Muitos gostam de colher onde nunca semearam
Michael França, Ciclista, doutor em teoria econômica pela Universidade de São Paulo; foi pesquisador visitante na Universidade Columbia e é pesquisador do Insper.
Folha de São Paulo, 08/08/2023
Em um recente artigo, Paul Krugman, prêmio Nobel de Economia e colunista do jornal The New York Times, trouxe interessantes perspectivas sobre a atual conjuntura do mercado de trabalho dos Estados Unidos.
Krugman começa sua coluna com uma citação de Bernie Marcus, cofundador de uma grande loja americana, na qual ele afirma que o socialismo destruiu a ética do trabalho. Segundo a visão de Marcus, ninguém quer trabalhar atualmente.

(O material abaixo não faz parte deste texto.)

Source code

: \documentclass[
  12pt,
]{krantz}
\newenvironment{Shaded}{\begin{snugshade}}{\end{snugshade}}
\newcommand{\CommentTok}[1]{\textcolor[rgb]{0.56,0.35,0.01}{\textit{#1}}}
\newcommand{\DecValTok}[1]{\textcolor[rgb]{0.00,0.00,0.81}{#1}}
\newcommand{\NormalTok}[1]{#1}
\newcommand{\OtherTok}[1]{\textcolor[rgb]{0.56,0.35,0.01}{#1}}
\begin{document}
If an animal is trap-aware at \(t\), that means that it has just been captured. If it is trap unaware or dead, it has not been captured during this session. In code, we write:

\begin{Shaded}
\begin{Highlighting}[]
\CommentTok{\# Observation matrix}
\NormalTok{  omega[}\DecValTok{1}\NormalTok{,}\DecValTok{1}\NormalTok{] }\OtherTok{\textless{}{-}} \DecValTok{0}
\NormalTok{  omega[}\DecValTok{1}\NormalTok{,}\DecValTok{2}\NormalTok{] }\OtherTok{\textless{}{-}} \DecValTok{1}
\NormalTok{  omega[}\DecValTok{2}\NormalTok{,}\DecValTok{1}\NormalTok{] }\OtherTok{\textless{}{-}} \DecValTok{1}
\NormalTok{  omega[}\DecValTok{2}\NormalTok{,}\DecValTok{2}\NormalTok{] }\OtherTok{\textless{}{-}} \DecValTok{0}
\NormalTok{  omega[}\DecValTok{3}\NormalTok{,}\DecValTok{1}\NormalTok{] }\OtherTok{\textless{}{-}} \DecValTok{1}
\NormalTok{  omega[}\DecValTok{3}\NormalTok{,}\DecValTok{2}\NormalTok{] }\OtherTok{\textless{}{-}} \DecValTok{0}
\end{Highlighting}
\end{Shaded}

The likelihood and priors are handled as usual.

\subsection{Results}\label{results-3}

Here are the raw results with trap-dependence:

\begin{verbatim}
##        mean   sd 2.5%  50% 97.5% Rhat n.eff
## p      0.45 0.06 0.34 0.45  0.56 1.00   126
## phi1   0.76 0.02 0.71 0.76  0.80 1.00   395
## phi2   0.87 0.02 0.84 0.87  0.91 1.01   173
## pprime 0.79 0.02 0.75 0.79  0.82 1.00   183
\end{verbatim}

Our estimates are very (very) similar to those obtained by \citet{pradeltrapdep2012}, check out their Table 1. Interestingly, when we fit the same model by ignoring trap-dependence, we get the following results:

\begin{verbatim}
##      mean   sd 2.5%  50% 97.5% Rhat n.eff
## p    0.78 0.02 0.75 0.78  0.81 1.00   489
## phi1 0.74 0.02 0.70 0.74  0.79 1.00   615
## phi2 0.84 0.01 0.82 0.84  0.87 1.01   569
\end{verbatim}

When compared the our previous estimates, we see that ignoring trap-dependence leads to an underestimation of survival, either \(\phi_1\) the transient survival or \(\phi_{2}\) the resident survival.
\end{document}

Os americanos teriam virado preguiçosos e dependentes do Estado.
Tal afirmação contrasta com a realidade vivida por aquele país. A economia mostrou o quanto os americanos querem trabalhar. Dado o envelhecimento da população, deveria ter ocorrido uma queda no percentual de trabalhadores no mercado de trabalho. Porém o que se observa é justamente o contrário.
Quando se consideram características como gênero e idade, o emprego nos Estados Unidos está no nível mais alto da história. Com o atual mercado de trabalho aquecido, até grupos historicamente marginalizados, como os que têm algum tipo de deficiência e os imigrantes, estão conseguindo considerável espaço.
Os fatos não costumam mudar as opiniões das pessoas. Talvez isso seja ainda mais saliente entre conservadores. No Brasil, por exemplo, o Bolsa Família, famoso programa de transferência de renda para os pobres, é visto por um amplo conjunto de especialistas no meio acadêmico como uma política bem-sucedida, dado que diversas pesquisas mostraram que ela teve vários impactos sociais positivos a um baixo custo.
Apesar de o respaldo empírico sugerir o contrário, não é raro encontrar alguém no país dizendo que o programa produz preguiçosos. Em especial, entre os mais ricos, corriqueiramente, tal afirmação se faz presente. Entretanto é preciso subverter esse debate.
Quando se olha demais para a parte inferior da distribuição de rendimentos e riqueza, se esquece de questionar a parte superior. Nesse contexto, a “bolsa família” recebida pelos filhos dos mais ricos tem o potencial de deixar muitos deles relativamente preguiçosos.
Isso porque, visto que parte das ações humanas é movida pelas aspirações individuais, vários daqueles que nascem em ambientes ricos e com baixa competitividade podem não ter incentivos suficientes para se esforçarem em ir além daquilo que já foi construído nas gerações anteriores.
Afinal, quase tudo lhes é dado.
Sabe-se que vários membros das elites não construíram seus patrimônios sozinhos. Desse modo, o legado familiar afeta o conjunto de escolhas e a potencial oferta de trabalho. Alguns usam seus privilégios para se desenvolver. Trabalham duro e avançam os limites daquilo que foi construído pelos antepassados.
Outros apenas herdam as riquezas criadas por terceiros e vivem da renda gerada por ela. Não acrescentam muito valor à sociedade. São o que se convencionou chamar de rentistas. Algo que não é novo na história da humanidade.
Adam Smith, considerado como o pai da economia, já tinha destacado padrão análogo ao analisar a renda derivada dos aluguéis, séculos atrás. De acordo com Smith, os proprietários de terra, como todos os outros homens, gostam de colher onde nunca semearam.